Recently, the corrosion property of sea water was being changed the increase of environmental contamination, so the optimum protection design should be changed corresponding to some parameters such as degree of contamination, temperature, velocity (flow rate) of sea water and surface condition of steel structure.
In this study, the optimum protection design for steel structures in marine environment was investigated with some parameters such as variation of supplied cathodic current density, surface condition of cleaned or rusted and solution state of stirring or no stirring through the simulation technology, followed by both laboratory and field experiment.
Chapter. 3.1 is to investigate the optimum protection potential and protection current density with some parameters such as variation of supplied cathodic current density, surface condition of cleaned or rusted and solution state of stirring or no stirring.
The corrosion current density of the rusted surface was considerably amall compared to the cleaned one and the cathodic polarization potential of cleaned specimen was more negative than that of the rusted one at the same applied cathodic current density.
However the protection potential of cleaned specimen was below -770 mV (SCE), on the other hand its potential of the rusted one was lower than -700 mV (SCE) irrespective of solution stirring condition and in the case of no stirring condition, the protection current density was 100 mA/m2 at both cleaned and rusted specimens, however, it was revealed that the protection current density in stirring condition was about 200 mA/m2 due to increasing of oxygen diffusion on the cathode surface. It is suggested that the optimum protection potential and current density should be controlled by the surface condition of structures as well as solution stirring condition.
Chapter 3.2 is to reconfirm the experimental results of chapter 3.1 by field experiment. As the results of chapter 3.2, the consumption rate and producing current of anode in the case of rusted steel pile was much greater than the cleaned steel pile and the applied current density for protection potential (-770 mV (SCE)) was also much larger compared to the cleaned steel pile.
Chapter 3.3 is to investigate the variation of anode producing current and cathodic polarization potential of some steel piles in case of their steel piles was protected by sacrificial anode in field experiment.
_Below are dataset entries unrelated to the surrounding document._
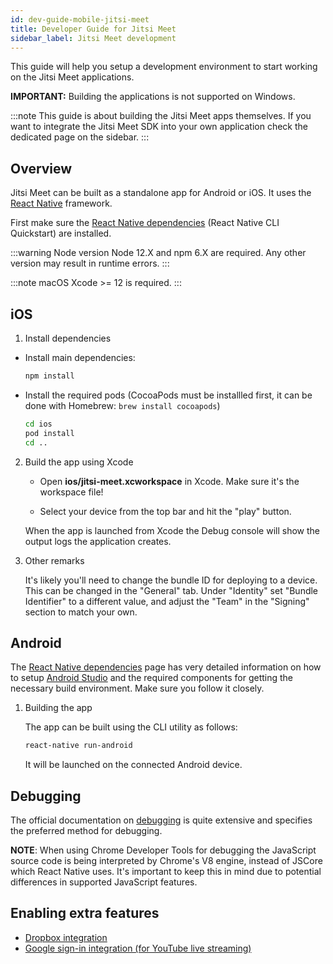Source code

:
```yaml
---
id: dev-guide-mobile-jitsi-meet
title: Developer Guide for Jitsi Meet
sidebar_label: Jitsi Meet development
---
```


This guide will help you setup a development environment to start working on the Jitsi Meet applications.

**IMPORTANT:** Building the applications is not supported on Windows.

:::note
This guide is about building the Jitsi Meet apps themselves. If you want to integrate the Jitsi Meet SDK into your own application check the dedicated page on the sidebar.
:::

## Overview

Jitsi Meet can be built as a standalone app for Android or iOS. It uses the
[React Native] framework.

First make sure the [React Native dependencies] (React Native CLI Quickstart) are installed.

:::warning Node version
Node 12.X and npm 6.X are required. Any other version may result in runtime errors.
:::

:::note macOS
Xcode >= 12 is required.
:::

## iOS

1. Install dependencies

  - Install main dependencies:

    ```bash
    npm install
    ```

  - Install the required pods (CocoaPods must be installled first, it can
    be done with Homebrew: `brew install cocoapods`)

    ```bash
    cd ios
    pod install
    cd ..
    ```

2. Build the app using Xcode

    - Open **ios/jitsi-meet.xcworkspace** in Xcode. Make sure it's the workspace
      file!

    - Select your device from the top bar and hit the "play" button.

    When the app is launched from Xcode the Debug console will show the output
    logs the application creates.


3. Other remarks

    It's likely you'll need to change the bundle ID for deploying to a device.
    This can be changed in the "General" tab.  Under "Identity" set
    "Bundle Identifier" to a different value, and adjust the "Team" in the
    "Signing" section to match your own.


## Android

The [React Native dependencies] page has very detailed information on how to
setup [Android Studio] and the required components for getting the necessary
build environment.  Make sure you follow it closely.

1. Building the app

    The app can be built using the CLI utility as follows:

    ```bash
    react-native run-android
    ```

    It will be launched on the connected Android device.

## Debugging

The official documentation on [debugging] is quite extensive and specifies the
preferred method for debugging.

**NOTE**: When using Chrome Developer Tools for debugging the JavaScript source
code is being interpreted by Chrome's V8 engine, instead of JSCore which React
Native uses. It's important to keep this in mind due to potential differences in
supported JavaScript features.

## Enabling extra features

* [Dropbox integration](mobile-dropbox.md)
* [Google sign-in integration (for YouTube live streaming)](mobile-google-auth.md)

[Android Studio]: https://developer.android.com/studio/index.html
[debugging]: https://facebook.github.io/react-native/docs/debugging.html
[React Native]: https://facebook.github.io/react-native/
[React Native dependencies]: https://reactnative.dev/docs/environment-setup
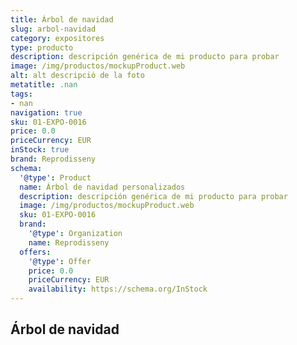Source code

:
```yaml
---
title: Árbol de navidad
slug: arbol-navidad
category: expositores
type: producto
description: descripción genérica de mi producto para probar
image: /img/productos/mockupProduct.web
alt: alt descripció de la foto
metatitle: .nan
tags:
- nan
navigation: true
sku: 01-EXPO-0016
price: 0.0
priceCurrency: EUR
inStock: true
brand: Reprodisseny
schema:
  '@type': Product
  name: Árbol de navidad personalizados
  description: descripción genérica de mi producto para probar
  image: /img/productos/mockupProduct.web
  sku: 01-EXPO-0016
  brand:
    '@type': Organization
    name: Reprodisseny
  offers:
    '@type': Offer
    price: 0.0
    priceCurrency: EUR
    availability: https://schema.org/InStock
---
```


## Árbol de navidad

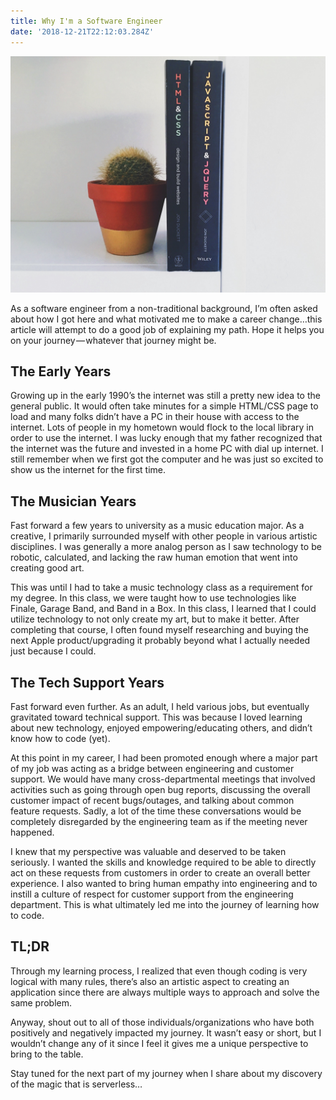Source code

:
 ```yaml
---
title: Why I'm a Software Engineer
date: '2018-12-21T22:12:03.284Z'
---
```


![Books](./book.jpeg)

As a software engineer from a non-traditional background, I’m often asked about how I got here and what motivated me to make a career change…this article will attempt to do a good job of explaining my path. Hope it helps you on your journey — whatever that journey might be.

## The Early Years

Growing up in the early 1990’s the internet was still a pretty new idea to the general public. It would often take minutes for a simple HTML/CSS page to load and many folks didn’t have a PC in their house with access to the internet. Lots of people in my hometown would flock to the local library in order to use the internet. I was lucky enough that my father recognized that the internet was the future and invested in a home PC with dial up internet. I still remember when we first got the computer and he was just so excited to show us the internet for the first time.

## The Musician Years

Fast forward a few years to university as a music education major. As a creative, I primarily surrounded myself with other people in various artistic disciplines. I was generally a more analog person as I saw technology to be robotic, calculated, and lacking the raw human emotion that went into creating good art.

This was until I had to take a music technology class as a requirement for my degree. In this class, we were taught how to use technologies like Finale, Garage Band, and Band in a Box. In this class, I learned that I could utilize technology to not only create my art, but to make it better. After completing that course, I often found myself researching and buying the next Apple product/upgrading it probably beyond what I actually needed just because I could.

## The Tech Support Years

Fast forward even further. As an adult, I held various jobs, but eventually gravitated toward technical support. This was because I loved learning about new technology, enjoyed empowering/educating others, and didn’t know how to code (yet).

At this point in my career, I had been promoted enough where a major part of my job was acting as a bridge between engineering and customer support. We would have many cross-departmental meetings that involved activities such as going through open bug reports, discussing the overall customer impact of recent bugs/outages, and talking about common feature requests. Sadly, a lot of the time these conversations would be completely disregarded by the engineering team as if the meeting never happened.

I knew that my perspective was valuable and deserved to be taken seriously. I wanted the skills and knowledge required to be able to directly act on these requests from customers in order to create an overall better experience. I also wanted to bring human empathy into engineering and to instill a culture of respect for customer support from the engineering department. This is what ultimately led me into the journey of learning how to code.

## TL;DR

Through my learning process, I realized that even though coding is very logical with many rules, there’s also an artistic aspect to creating an application since there are always multiple ways to approach and solve the same problem.

Anyway, shout out to all of those individuals/organizations who have both positively and negatively impacted my journey. It wasn’t easy or short, but I wouldn’t change any of it since I feel it gives me a unique perspective to bring to the table.

Stay tuned for the next part of my journey when I share about my discovery of the magic that is serverless…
When some steel piles electrically connected with the other adjacent piles which was protected or not by sacrificial anode was being also cathodically protected by sacrificial anode, anode producing current between sacrificial anode and their steel piles was varied with corresponding to whether the other adjacent piles were cathodically protected because anode producing current was consumed to the other adjacent piles for protection or saved due to their steel piles were protected slightly by other anode producing current between sacrifical anode and the other adjacent piles for protection. Therefore it is suggested that life time of sacrificial anode for some steel piles protection can be also varied with increasing or decreasing of anode producing current according to the other adjacent piles’ protection or not.
Consequently it is concluded that for the optimum protection design, the surface condition as well as the contamination degree of sea water should be considered to determine some factors such as life time, current efficiency and protection current density.